■ WORK INSTRUCTIONS ■
Show each line of the entries below in which the word "tests" appears.

INFORMATION SHOWN Block Start

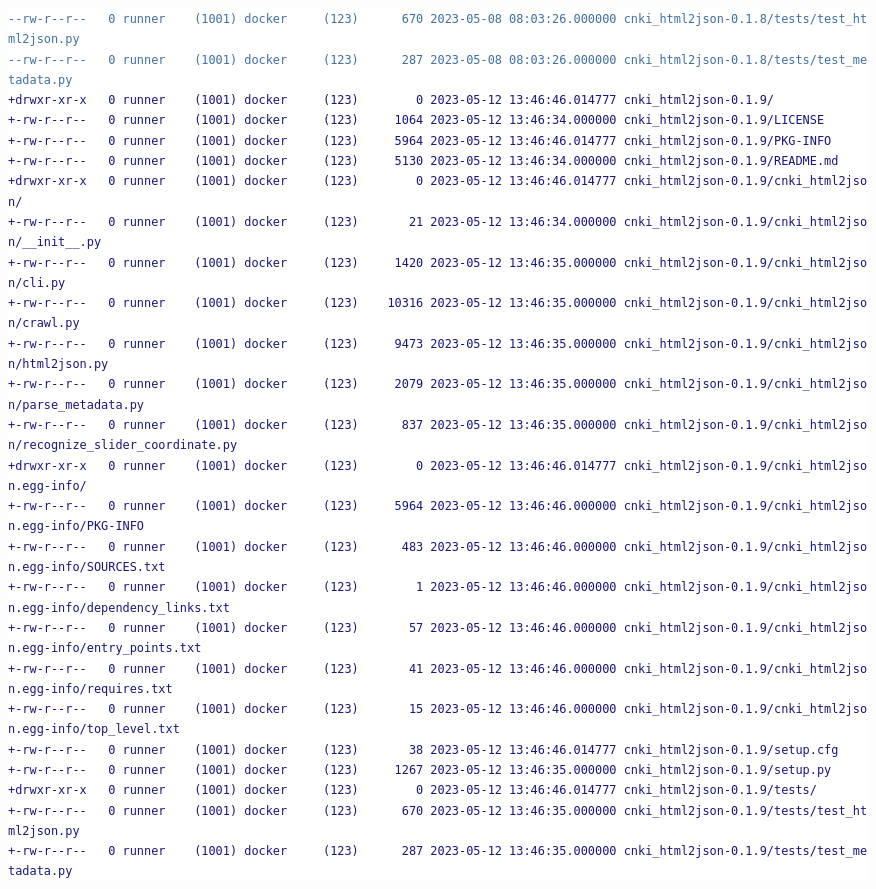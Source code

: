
 ```diff
--rw-r--r--   0 runner    (1001) docker     (123)      670 2023-05-08 08:03:26.000000 cnki_html2json-0.1.8/tests/test_html2json.py
--rw-r--r--   0 runner    (1001) docker     (123)      287 2023-05-08 08:03:26.000000 cnki_html2json-0.1.8/tests/test_metadata.py
+drwxr-xr-x   0 runner    (1001) docker     (123)        0 2023-05-12 13:46:46.014777 cnki_html2json-0.1.9/
+-rw-r--r--   0 runner    (1001) docker     (123)     1064 2023-05-12 13:46:34.000000 cnki_html2json-0.1.9/LICENSE
+-rw-r--r--   0 runner    (1001) docker     (123)     5964 2023-05-12 13:46:46.014777 cnki_html2json-0.1.9/PKG-INFO
+-rw-r--r--   0 runner    (1001) docker     (123)     5130 2023-05-12 13:46:34.000000 cnki_html2json-0.1.9/README.md
+drwxr-xr-x   0 runner    (1001) docker     (123)        0 2023-05-12 13:46:46.014777 cnki_html2json-0.1.9/cnki_html2json/
+-rw-r--r--   0 runner    (1001) docker     (123)       21 2023-05-12 13:46:34.000000 cnki_html2json-0.1.9/cnki_html2json/__init__.py
+-rw-r--r--   0 runner    (1001) docker     (123)     1420 2023-05-12 13:46:35.000000 cnki_html2json-0.1.9/cnki_html2json/cli.py
+-rw-r--r--   0 runner    (1001) docker     (123)    10316 2023-05-12 13:46:35.000000 cnki_html2json-0.1.9/cnki_html2json/crawl.py
+-rw-r--r--   0 runner    (1001) docker     (123)     9473 2023-05-12 13:46:35.000000 cnki_html2json-0.1.9/cnki_html2json/html2json.py
+-rw-r--r--   0 runner    (1001) docker     (123)     2079 2023-05-12 13:46:35.000000 cnki_html2json-0.1.9/cnki_html2json/parse_metadata.py
+-rw-r--r--   0 runner    (1001) docker     (123)      837 2023-05-12 13:46:35.000000 cnki_html2json-0.1.9/cnki_html2json/recognize_slider_coordinate.py
+drwxr-xr-x   0 runner    (1001) docker     (123)        0 2023-05-12 13:46:46.014777 cnki_html2json-0.1.9/cnki_html2json.egg-info/
+-rw-r--r--   0 runner    (1001) docker     (123)     5964 2023-05-12 13:46:46.000000 cnki_html2json-0.1.9/cnki_html2json.egg-info/PKG-INFO
+-rw-r--r--   0 runner    (1001) docker     (123)      483 2023-05-12 13:46:46.000000 cnki_html2json-0.1.9/cnki_html2json.egg-info/SOURCES.txt
+-rw-r--r--   0 runner    (1001) docker     (123)        1 2023-05-12 13:46:46.000000 cnki_html2json-0.1.9/cnki_html2json.egg-info/dependency_links.txt
+-rw-r--r--   0 runner    (1001) docker     (123)       57 2023-05-12 13:46:46.000000 cnki_html2json-0.1.9/cnki_html2json.egg-info/entry_points.txt
+-rw-r--r--   0 runner    (1001) docker     (123)       41 2023-05-12 13:46:46.000000 cnki_html2json-0.1.9/cnki_html2json.egg-info/requires.txt
+-rw-r--r--   0 runner    (1001) docker     (123)       15 2023-05-12 13:46:46.000000 cnki_html2json-0.1.9/cnki_html2json.egg-info/top_level.txt
+-rw-r--r--   0 runner    (1001) docker     (123)       38 2023-05-12 13:46:46.014777 cnki_html2json-0.1.9/setup.cfg
+-rw-r--r--   0 runner    (1001) docker     (123)     1267 2023-05-12 13:46:35.000000 cnki_html2json-0.1.9/setup.py
+drwxr-xr-x   0 runner    (1001) docker     (123)        0 2023-05-12 13:46:46.014777 cnki_html2json-0.1.9/tests/
+-rw-r--r--   0 runner    (1001) docker     (123)      670 2023-05-12 13:46:35.000000 cnki_html2json-0.1.9/tests/test_html2json.py
+-rw-r--r--   0 runner    (1001) docker     (123)      287 2023-05-12 13:46:35.000000 cnki_html2json-0.1.9/tests/test_metadata.py
```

INFORMATION SHOWN Block End

■ ANSWER TO THIS EXERCISE ■
--rw-r--r--   0 runner    (1001) docker     (123)      670 2023-05-08 08:03:26.000000 cnki_html2json-0.1.8/tests/test_html2json.py
--rw-r--r--   0 runner    (1001) docker     (123)      287 2023-05-08 08:03:26.000000 cnki_html2json-0.1.8/tests/test_metadata.py
+drwxr-xr-x   0 runner    (1001) docker     (123)        0 2023-05-12 13:46:46.014777 cnki_html2json-0.1.9/tests/
+-rw-r--r--   0 runner    (1001) docker     (123)      670 2023-05-12 13:46:35.000000 cnki_html2json-0.1.9/tests/test_html2json.py
+-rw-r--r--   0 runner    (1001) docker     (123)      287 2023-05-12 13:46:35.000000 cnki_html2json-0.1.9/tests/test_metadata.py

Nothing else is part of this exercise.